> [Task instructions]: Return the listing below unchanged, except that the pictures are dropped.

------------------------------------------------

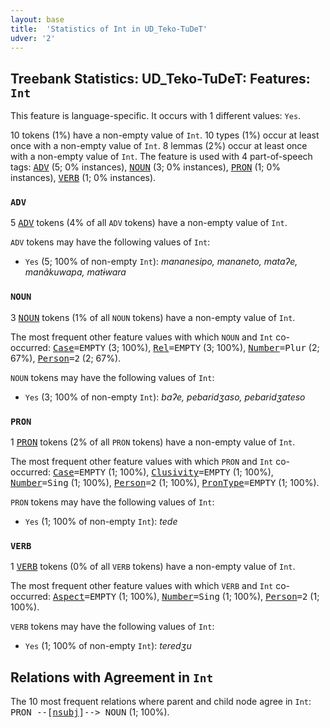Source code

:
 ```yaml
---
layout: base
title:  'Statistics of Int in UD_Teko-TuDeT'
udver: '2'
---
```


## Treebank Statistics: UD_Teko-TuDeT: Features: `Int`

This feature is language-specific.
It occurs with 1 different values: `Yes`.

10 tokens (1%) have a non-empty value of `Int`.
10 types (1%) occur at least once with a non-empty value of `Int`.
8 lemmas (2%) occur at least once with a non-empty value of `Int`.
The feature is used with 4 part-of-speech tags: <tt><a href="eme_tudet-pos-ADV.html">ADV</a></tt> (5; 0% instances), <tt><a href="eme_tudet-pos-NOUN.html">NOUN</a></tt> (3; 0% instances), <tt><a href="eme_tudet-pos-PRON.html">PRON</a></tt> (1; 0% instances), <tt><a href="eme_tudet-pos-VERB.html">VERB</a></tt> (1; 0% instances).

### `ADV`

5 <tt><a href="eme_tudet-pos-ADV.html">ADV</a></tt> tokens (4% of all `ADV` tokens) have a non-empty value of `Int`.

`ADV` tokens may have the following values of `Int`:

* `Yes` (5; 100% of non-empty `Int`): <em>mananesipo, mananeto, mataʔe, manãkuwapa, matɨwara</em>

### `NOUN`

3 <tt><a href="eme_tudet-pos-NOUN.html">NOUN</a></tt> tokens (1% of all `NOUN` tokens) have a non-empty value of `Int`.

The most frequent other feature values with which `NOUN` and `Int` co-occurred: <tt><a href="eme_tudet-feat-Case.html">Case</a></tt><tt>=EMPTY</tt> (3; 100%), <tt><a href="eme_tudet-feat-Rel.html">Rel</a></tt><tt>=EMPTY</tt> (3; 100%), <tt><a href="eme_tudet-feat-Number.html">Number</a></tt><tt>=Plur</tt> (2; 67%), <tt><a href="eme_tudet-feat-Person.html">Person</a></tt><tt>=2</tt> (2; 67%).

`NOUN` tokens may have the following values of `Int`:

* `Yes` (3; 100% of non-empty `Int`): <em>baʔe, pebaridʒaso, pebaridʒateso</em>

### `PRON`

1 <tt><a href="eme_tudet-pos-PRON.html">PRON</a></tt> tokens (2% of all `PRON` tokens) have a non-empty value of `Int`.

The most frequent other feature values with which `PRON` and `Int` co-occurred: <tt><a href="eme_tudet-feat-Case.html">Case</a></tt><tt>=EMPTY</tt> (1; 100%), <tt><a href="eme_tudet-feat-Clusivity.html">Clusivity</a></tt><tt>=EMPTY</tt> (1; 100%), <tt><a href="eme_tudet-feat-Number.html">Number</a></tt><tt>=Sing</tt> (1; 100%), <tt><a href="eme_tudet-feat-Person.html">Person</a></tt><tt>=2</tt> (1; 100%), <tt><a href="eme_tudet-feat-PronType.html">PronType</a></tt><tt>=EMPTY</tt> (1; 100%).

`PRON` tokens may have the following values of `Int`:

* `Yes` (1; 100% of non-empty `Int`): <em>tede</em>

### `VERB`

1 <tt><a href="eme_tudet-pos-VERB.html">VERB</a></tt> tokens (0% of all `VERB` tokens) have a non-empty value of `Int`.

The most frequent other feature values with which `VERB` and `Int` co-occurred: <tt><a href="eme_tudet-feat-Aspect.html">Aspect</a></tt><tt>=EMPTY</tt> (1; 100%), <tt><a href="eme_tudet-feat-Number.html">Number</a></tt><tt>=Sing</tt> (1; 100%), <tt><a href="eme_tudet-feat-Person.html">Person</a></tt><tt>=2</tt> (1; 100%).

`VERB` tokens may have the following values of `Int`:

* `Yes` (1; 100% of non-empty `Int`): <em>teredʒu</em>

## Relations with Agreement in `Int`

The 10 most frequent relations where parent and child node agree in `Int`:
<tt>PRON --[<tt><a href="eme_tudet-dep-nsubj.html">nsubj</a></tt>]--> NOUN</tt> (1; 100%).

------------------------------------------------

> [Answer space]:
Source code

:
 ```yaml
---
layout: base
title:  'Statistics of Int in UD_Teko-TuDeT'
udver: '2'
---
```


## Treebank Statistics: UD_Teko-TuDeT: Features: `Int`

This feature is language-specific.
It occurs with 1 different values: `Yes`.

10 tokens (1%) have a non-empty value of `Int`.
10 types (1%) occur at least once with a non-empty value of `Int`.
8 lemmas (2%) occur at least once with a non-empty value of `Int`.
The feature is used with 4 part-of-speech tags: <tt><a href="eme_tudet-pos-ADV.html">ADV</a></tt> (5; 0% instances), <tt><a href="eme_tudet-pos-NOUN.html">NOUN</a></tt> (3; 0% instances), <tt><a href="eme_tudet-pos-PRON.html">PRON</a></tt> (1; 0% instances), <tt><a href="eme_tudet-pos-VERB.html">VERB</a></tt> (1; 0% instances).

### `ADV`

5 <tt><a href="eme_tudet-pos-ADV.html">ADV</a></tt> tokens (4% of all `ADV` tokens) have a non-empty value of `Int`.

`ADV` tokens may have the following values of `Int`:

* `Yes` (5; 100% of non-empty `Int`): <em>mananesipo, mananeto, mataʔe, manãkuwapa, matɨwara</em>

### `NOUN`

3 <tt><a href="eme_tudet-pos-NOUN.html">NOUN</a></tt> tokens (1% of all `NOUN` tokens) have a non-empty value of `Int`.

The most frequent other feature values with which `NOUN` and `Int` co-occurred: <tt><a href="eme_tudet-feat-Case.html">Case</a></tt><tt>=EMPTY</tt> (3; 100%), <tt><a href="eme_tudet-feat-Rel.html">Rel</a></tt><tt>=EMPTY</tt> (3; 100%), <tt><a href="eme_tudet-feat-Number.html">Number</a></tt><tt>=Plur</tt> (2; 67%), <tt><a href="eme_tudet-feat-Person.html">Person</a></tt><tt>=2</tt> (2; 67%).

`NOUN` tokens may have the following values of `Int`:

* `Yes` (3; 100% of non-empty `Int`): <em>baʔe, pebaridʒaso, pebaridʒateso</em>

### `PRON`

1 <tt><a href="eme_tudet-pos-PRON.html">PRON</a></tt> tokens (2% of all `PRON` tokens) have a non-empty value of `Int`.

The most frequent other feature values with which `PRON` and `Int` co-occurred: <tt><a href="eme_tudet-feat-Case.html">Case</a></tt><tt>=EMPTY</tt> (1; 100%), <tt><a href="eme_tudet-feat-Clusivity.html">Clusivity</a></tt><tt>=EMPTY</tt> (1; 100%), <tt><a href="eme_tudet-feat-Number.html">Number</a></tt><tt>=Sing</tt> (1; 100%), <tt><a href="eme_tudet-feat-Person.html">Person</a></tt><tt>=2</tt> (1; 100%), <tt><a href="eme_tudet-feat-PronType.html">PronType</a></tt><tt>=EMPTY</tt> (1; 100%).

`PRON` tokens may have the following values of `Int`:

* `Yes` (1; 100% of non-empty `Int`): <em>tede</em>

### `VERB`

1 <tt><a href="eme_tudet-pos-VERB.html">VERB</a></tt> tokens (0% of all `VERB` tokens) have a non-empty value of `Int`.

The most frequent other feature values with which `VERB` and `Int` co-occurred: <tt><a href="eme_tudet-feat-Aspect.html">Aspect</a></tt><tt>=EMPTY</tt> (1; 100%), <tt><a href="eme_tudet-feat-Number.html">Number</a></tt><tt>=Sing</tt> (1; 100%), <tt><a href="eme_tudet-feat-Person.html">Person</a></tt><tt>=2</tt> (1; 100%).

`VERB` tokens may have the following values of `Int`:

* `Yes` (1; 100% of non-empty `Int`): <em>teredʒu</em>

## Relations with Agreement in `Int`

The 10 most frequent relations where parent and child node agree in `Int`:
<tt>PRON --[<tt><a href="eme_tudet-dep-nsubj.html">nsubj</a></tt>]--> NOUN</tt> (1; 100%).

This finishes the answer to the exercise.